Perhaps one question remains. How can we be sure that our simulation gives a reasonable (however we want define it) approximation of the answer?
Well, for pairs we compared our code to the exact result. Can we do the same for M > 2?
It turns out that there exists an exact answer to this problem for the general case, however it is much more involved than our little derivation for M = 2.
For more information I’ll refer you to this paper by Fisher, Funk, and Sams.
We can nonetheless compare our simulation to the authors’ exact result for the 50% threshold for the values of M they used:
| M | 2 | 3 | 4 | 5 | 6 | 7 |
|----------------|----|----|-----|-----|-----------|
| exact | 23 | 88 | 187 | 313 | N/A | N/A |
| our simulation | 23 | 87 | 188 | 314 | 457 | 616 |We’re in the right ball park. We could probably improve our results a bit by using more than 1000 trials.

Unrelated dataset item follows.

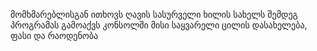 მომხმარებლისგან ითხოვს ღავის სასურველი ხილის სახელს
შემდეგ პროგრამას გამოაქვს კონსოლში მისი საყვარელი ცილის დასახელება, ფასი და რაოდენობა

It might also be interesting to record the variance across the trials during our simulation.
This, as they say, will be left as an exercise for the reader, and the next time you’re at a birthday party, if there are more than 23 people present be sure to sing “Haaaaappy birthday to youse!“, the pairs, trios, quartets, etc… will be grateful (the person organising the birthday party, not so much, oddly enough. There’s no pleasing some people anyway).